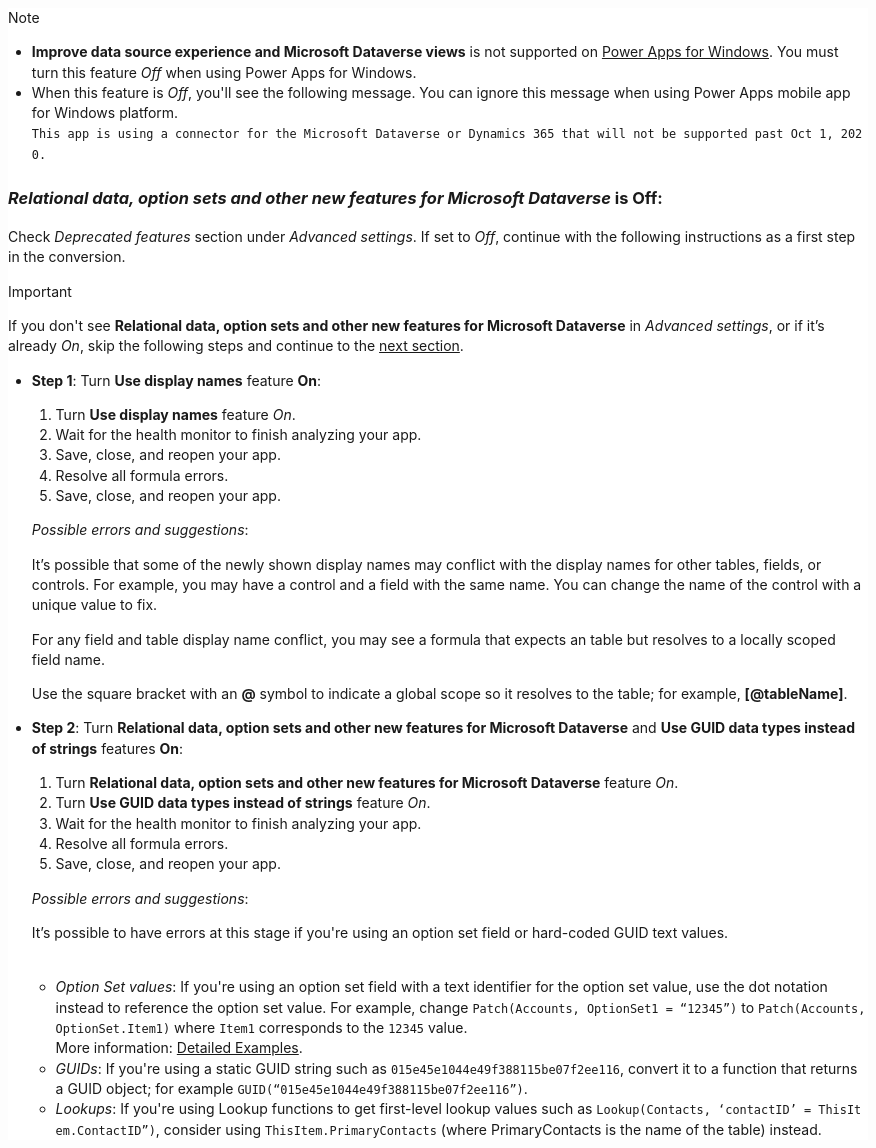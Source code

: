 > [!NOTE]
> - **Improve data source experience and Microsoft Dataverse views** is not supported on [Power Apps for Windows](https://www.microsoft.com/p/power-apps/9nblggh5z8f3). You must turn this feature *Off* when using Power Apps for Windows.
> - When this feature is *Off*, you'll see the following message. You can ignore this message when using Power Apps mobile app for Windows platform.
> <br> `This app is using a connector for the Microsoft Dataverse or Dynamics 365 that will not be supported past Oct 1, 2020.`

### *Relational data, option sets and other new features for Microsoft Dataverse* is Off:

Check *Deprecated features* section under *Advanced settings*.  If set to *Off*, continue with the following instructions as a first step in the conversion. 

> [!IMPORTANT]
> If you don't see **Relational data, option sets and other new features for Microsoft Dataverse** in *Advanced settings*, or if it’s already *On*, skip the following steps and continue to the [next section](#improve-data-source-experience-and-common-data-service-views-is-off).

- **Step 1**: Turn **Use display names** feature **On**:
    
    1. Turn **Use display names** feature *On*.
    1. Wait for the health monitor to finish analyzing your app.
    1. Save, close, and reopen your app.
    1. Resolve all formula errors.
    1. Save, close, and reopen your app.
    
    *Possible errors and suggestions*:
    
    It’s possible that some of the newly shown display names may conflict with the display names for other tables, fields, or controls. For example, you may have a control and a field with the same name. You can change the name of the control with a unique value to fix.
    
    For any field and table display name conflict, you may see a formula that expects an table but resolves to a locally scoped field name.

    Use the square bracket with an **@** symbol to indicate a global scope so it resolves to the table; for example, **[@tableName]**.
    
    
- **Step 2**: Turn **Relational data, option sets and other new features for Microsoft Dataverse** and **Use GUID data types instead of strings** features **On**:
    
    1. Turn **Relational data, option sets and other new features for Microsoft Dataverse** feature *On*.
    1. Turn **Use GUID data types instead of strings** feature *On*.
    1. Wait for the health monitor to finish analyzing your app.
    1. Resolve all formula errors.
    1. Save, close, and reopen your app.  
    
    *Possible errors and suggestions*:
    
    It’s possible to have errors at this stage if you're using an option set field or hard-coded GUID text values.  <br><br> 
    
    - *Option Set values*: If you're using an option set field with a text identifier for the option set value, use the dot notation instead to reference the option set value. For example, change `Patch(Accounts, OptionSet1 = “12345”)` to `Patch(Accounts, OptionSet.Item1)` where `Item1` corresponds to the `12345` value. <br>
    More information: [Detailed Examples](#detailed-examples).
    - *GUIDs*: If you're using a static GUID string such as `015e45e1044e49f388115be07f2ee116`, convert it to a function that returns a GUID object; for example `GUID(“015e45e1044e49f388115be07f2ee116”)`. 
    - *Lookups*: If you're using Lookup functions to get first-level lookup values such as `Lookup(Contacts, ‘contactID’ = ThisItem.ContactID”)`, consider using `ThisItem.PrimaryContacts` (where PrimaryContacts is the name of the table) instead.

--

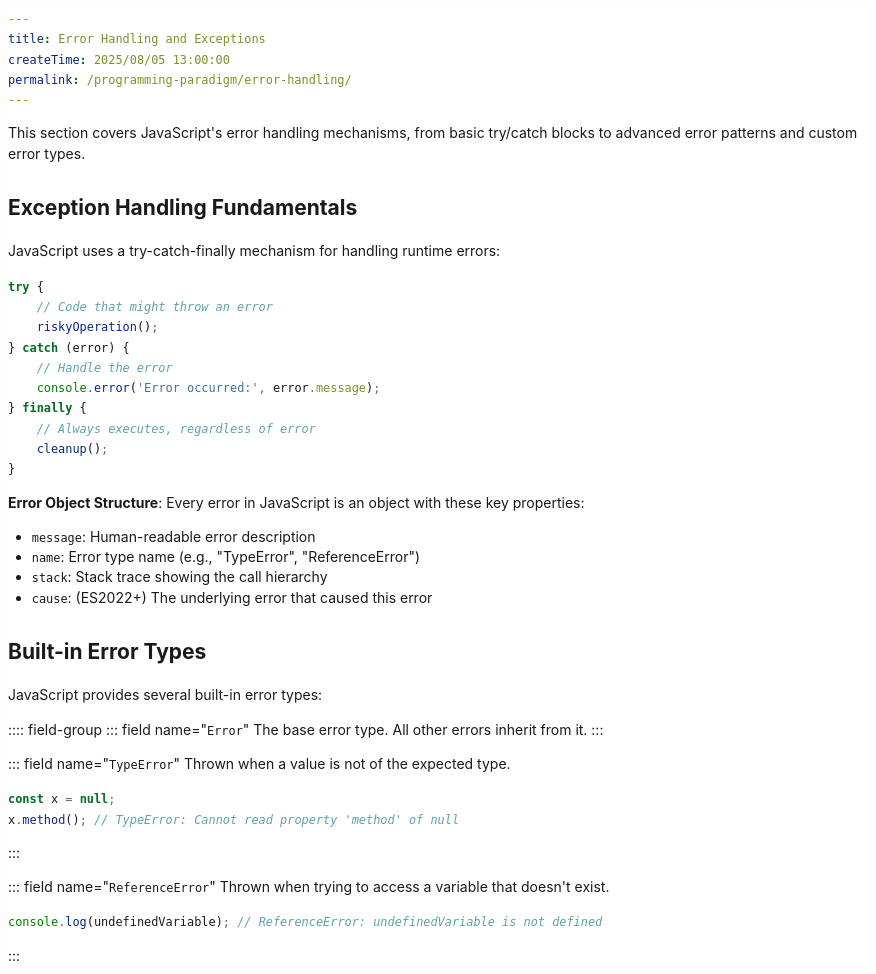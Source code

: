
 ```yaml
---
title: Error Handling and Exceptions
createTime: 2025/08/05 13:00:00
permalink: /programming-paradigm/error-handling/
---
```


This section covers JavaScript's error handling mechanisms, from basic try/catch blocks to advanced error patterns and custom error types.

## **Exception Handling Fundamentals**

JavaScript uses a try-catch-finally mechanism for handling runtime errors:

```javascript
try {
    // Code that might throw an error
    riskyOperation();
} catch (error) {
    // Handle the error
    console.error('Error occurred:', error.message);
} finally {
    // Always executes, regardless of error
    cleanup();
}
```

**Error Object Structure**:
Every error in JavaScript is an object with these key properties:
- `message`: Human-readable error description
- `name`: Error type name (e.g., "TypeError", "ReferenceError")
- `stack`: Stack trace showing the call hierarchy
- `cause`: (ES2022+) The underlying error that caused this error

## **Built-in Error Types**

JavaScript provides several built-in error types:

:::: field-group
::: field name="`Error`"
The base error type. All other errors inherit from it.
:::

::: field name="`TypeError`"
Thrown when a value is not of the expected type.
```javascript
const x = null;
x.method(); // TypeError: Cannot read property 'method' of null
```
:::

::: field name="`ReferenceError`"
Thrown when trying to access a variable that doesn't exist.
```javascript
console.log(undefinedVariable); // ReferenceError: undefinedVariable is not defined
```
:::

---

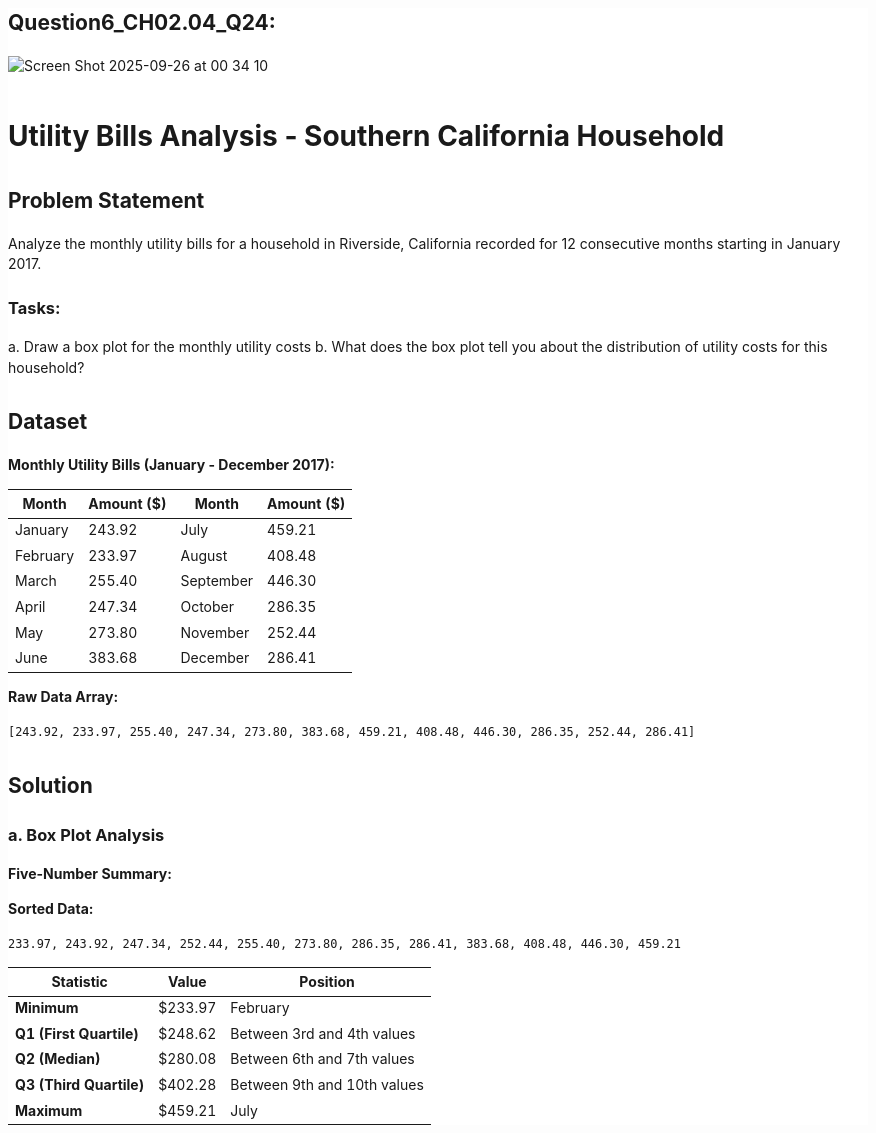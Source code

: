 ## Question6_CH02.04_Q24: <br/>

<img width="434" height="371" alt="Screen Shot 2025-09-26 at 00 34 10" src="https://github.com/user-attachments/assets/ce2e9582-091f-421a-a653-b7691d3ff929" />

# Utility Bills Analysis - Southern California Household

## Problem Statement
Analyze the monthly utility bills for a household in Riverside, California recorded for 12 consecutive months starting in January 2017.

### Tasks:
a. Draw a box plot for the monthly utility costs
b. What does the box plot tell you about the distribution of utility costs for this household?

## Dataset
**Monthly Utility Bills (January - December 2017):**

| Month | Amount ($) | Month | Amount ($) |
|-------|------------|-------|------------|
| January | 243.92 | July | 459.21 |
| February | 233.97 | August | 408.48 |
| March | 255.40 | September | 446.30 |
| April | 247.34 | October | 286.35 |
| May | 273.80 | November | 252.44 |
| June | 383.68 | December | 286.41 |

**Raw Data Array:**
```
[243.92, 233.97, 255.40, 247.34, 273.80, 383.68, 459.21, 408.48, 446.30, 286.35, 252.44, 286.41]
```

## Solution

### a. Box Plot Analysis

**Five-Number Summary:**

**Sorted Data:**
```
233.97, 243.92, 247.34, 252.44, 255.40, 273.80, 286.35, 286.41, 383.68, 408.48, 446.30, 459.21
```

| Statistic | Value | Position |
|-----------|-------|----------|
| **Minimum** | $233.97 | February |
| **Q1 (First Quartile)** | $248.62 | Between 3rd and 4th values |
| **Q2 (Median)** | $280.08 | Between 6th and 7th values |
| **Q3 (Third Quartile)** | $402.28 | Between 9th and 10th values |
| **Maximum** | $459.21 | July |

◆ WORK ITEM: Go through the material and copy each line in which the word "TypeError" occurs.

◆ ANSWER FOR THE TASK:
- `name`: Error type name (e.g., "TypeError", "ReferenceError")
::: field name="`TypeError`"
x.method(); // TypeError: Cannot read property 'method' of null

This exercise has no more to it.